• _What is required_
Find every line in the records below that holds the word "always", and copy it out.

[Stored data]
- - - - - - -

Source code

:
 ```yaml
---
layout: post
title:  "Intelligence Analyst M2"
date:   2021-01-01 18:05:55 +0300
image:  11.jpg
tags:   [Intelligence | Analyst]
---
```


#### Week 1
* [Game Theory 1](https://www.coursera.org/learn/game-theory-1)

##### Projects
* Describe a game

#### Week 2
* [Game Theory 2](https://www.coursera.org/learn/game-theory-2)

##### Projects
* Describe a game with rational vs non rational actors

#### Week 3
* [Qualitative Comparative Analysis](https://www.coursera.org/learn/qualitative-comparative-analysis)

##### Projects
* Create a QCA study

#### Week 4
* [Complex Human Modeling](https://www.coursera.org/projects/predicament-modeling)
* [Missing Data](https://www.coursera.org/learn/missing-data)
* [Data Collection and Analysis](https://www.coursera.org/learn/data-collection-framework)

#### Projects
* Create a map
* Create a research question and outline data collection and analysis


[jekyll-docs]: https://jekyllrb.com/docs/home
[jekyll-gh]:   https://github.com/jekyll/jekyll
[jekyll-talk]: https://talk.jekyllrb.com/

- - - - - - -

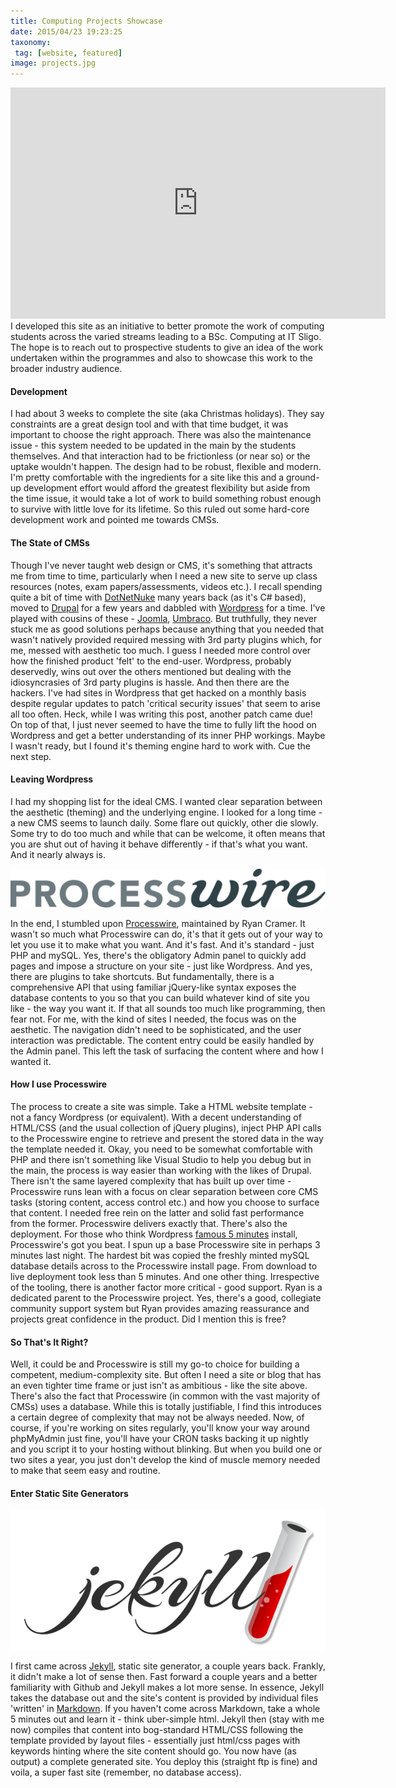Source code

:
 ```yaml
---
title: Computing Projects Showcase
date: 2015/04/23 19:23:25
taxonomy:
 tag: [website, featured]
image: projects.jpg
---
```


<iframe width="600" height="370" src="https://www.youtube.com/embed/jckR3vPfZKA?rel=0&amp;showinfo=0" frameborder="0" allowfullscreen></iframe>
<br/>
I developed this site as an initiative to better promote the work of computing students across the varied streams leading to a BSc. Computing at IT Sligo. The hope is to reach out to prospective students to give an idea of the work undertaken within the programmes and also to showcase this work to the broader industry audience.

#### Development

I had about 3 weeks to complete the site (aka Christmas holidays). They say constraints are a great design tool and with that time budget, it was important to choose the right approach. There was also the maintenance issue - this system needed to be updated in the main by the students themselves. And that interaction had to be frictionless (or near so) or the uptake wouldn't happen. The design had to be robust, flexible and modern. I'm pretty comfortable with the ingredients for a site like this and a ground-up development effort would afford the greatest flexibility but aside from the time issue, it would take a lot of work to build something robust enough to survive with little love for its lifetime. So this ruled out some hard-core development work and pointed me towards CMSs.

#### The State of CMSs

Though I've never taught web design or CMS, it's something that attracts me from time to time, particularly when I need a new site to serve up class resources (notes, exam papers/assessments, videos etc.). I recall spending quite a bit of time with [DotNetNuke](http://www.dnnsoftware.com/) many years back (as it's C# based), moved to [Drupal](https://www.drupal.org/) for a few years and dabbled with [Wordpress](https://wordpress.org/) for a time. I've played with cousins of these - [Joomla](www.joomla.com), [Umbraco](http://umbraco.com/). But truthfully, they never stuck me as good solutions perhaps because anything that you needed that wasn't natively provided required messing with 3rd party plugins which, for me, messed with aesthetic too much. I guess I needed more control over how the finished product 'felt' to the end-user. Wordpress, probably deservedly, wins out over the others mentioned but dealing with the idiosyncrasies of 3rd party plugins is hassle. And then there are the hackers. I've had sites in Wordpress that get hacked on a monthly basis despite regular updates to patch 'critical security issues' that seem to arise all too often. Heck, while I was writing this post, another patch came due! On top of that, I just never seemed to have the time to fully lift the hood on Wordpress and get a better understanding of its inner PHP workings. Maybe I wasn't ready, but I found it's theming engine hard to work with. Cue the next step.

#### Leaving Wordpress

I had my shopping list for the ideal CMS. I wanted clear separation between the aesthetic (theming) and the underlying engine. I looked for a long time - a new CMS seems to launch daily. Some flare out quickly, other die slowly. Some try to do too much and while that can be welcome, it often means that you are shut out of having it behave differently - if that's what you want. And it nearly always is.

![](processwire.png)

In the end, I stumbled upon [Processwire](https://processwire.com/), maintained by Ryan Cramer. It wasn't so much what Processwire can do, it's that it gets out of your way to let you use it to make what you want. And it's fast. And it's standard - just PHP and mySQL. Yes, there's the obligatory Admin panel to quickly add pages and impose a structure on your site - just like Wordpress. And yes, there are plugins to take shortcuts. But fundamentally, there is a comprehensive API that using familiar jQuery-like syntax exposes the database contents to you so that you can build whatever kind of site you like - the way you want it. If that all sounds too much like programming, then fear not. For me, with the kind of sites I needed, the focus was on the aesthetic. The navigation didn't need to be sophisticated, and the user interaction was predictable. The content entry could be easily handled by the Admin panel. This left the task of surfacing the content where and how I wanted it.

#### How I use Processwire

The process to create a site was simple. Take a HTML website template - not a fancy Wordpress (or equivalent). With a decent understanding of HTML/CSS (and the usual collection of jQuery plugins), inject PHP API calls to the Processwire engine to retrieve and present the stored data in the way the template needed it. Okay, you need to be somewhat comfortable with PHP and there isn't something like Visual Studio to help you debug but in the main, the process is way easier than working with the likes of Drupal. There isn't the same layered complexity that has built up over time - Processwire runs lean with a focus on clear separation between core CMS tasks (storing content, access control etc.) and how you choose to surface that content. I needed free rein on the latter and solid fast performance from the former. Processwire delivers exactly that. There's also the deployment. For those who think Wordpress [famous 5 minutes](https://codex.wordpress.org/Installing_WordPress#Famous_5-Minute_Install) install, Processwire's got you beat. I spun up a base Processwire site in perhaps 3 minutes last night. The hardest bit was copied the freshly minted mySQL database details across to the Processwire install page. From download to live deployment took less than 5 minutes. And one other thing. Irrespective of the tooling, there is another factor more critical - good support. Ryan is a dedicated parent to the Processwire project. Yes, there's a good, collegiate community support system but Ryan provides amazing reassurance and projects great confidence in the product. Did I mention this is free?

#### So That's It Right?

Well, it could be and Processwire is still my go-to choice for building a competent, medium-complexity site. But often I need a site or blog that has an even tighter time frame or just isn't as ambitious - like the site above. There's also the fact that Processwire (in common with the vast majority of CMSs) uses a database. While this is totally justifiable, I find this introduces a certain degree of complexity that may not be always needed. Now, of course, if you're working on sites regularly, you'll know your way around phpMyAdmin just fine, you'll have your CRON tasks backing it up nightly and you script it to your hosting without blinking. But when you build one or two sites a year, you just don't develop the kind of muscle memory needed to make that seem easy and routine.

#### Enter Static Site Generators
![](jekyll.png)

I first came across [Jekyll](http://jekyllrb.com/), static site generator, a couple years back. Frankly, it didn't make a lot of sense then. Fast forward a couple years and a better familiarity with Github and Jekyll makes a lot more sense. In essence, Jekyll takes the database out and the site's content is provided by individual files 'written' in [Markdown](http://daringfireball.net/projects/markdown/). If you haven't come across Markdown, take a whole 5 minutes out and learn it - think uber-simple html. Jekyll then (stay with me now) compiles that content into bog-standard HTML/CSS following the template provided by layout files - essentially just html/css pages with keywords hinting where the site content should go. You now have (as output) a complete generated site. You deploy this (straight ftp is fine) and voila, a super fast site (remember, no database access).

- - - - - - -

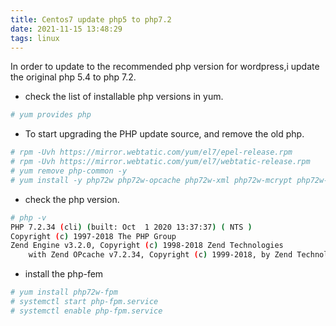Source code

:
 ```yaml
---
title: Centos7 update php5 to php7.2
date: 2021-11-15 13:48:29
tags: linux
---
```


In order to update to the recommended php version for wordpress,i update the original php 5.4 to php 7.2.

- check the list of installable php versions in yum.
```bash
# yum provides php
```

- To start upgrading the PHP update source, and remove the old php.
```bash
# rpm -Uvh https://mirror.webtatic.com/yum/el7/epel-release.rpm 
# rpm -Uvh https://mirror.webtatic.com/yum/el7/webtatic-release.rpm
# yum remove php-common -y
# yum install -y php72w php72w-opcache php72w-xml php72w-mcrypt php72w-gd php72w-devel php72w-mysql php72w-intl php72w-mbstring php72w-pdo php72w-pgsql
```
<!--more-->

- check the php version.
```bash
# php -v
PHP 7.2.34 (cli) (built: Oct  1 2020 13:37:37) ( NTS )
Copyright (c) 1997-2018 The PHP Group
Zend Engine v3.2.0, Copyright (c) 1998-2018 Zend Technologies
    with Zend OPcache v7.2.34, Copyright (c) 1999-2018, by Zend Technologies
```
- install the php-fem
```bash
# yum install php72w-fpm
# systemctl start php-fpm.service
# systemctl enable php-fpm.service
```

- - - - - - -

• _Exercise response_
I had my shopping list for the ideal CMS. I wanted clear separation between the aesthetic (theming) and the underlying engine. I looked for a long time - a new CMS seems to launch daily. Some flare out quickly, other die slowly. Some try to do too much and while that can be welcome, it often means that you are shut out of having it behave differently - if that's what you want. And it nearly always is.
Well, it could be and Processwire is still my go-to choice for building a competent, medium-complexity site. But often I need a site or blog that has an even tighter time frame or just isn't as ambitious - like the site above. There's also the fact that Processwire (in common with the vast majority of CMSs) uses a database. While this is totally justifiable, I find this introduces a certain degree of complexity that may not be always needed. Now, of course, if you're working on sites regularly, you'll know your way around phpMyAdmin just fine, you'll have your CRON tasks backing it up nightly and you script it to your hosting without blinking. But when you build one or two sites a year, you just don't develop the kind of muscle memory needed to make that seem easy and routine.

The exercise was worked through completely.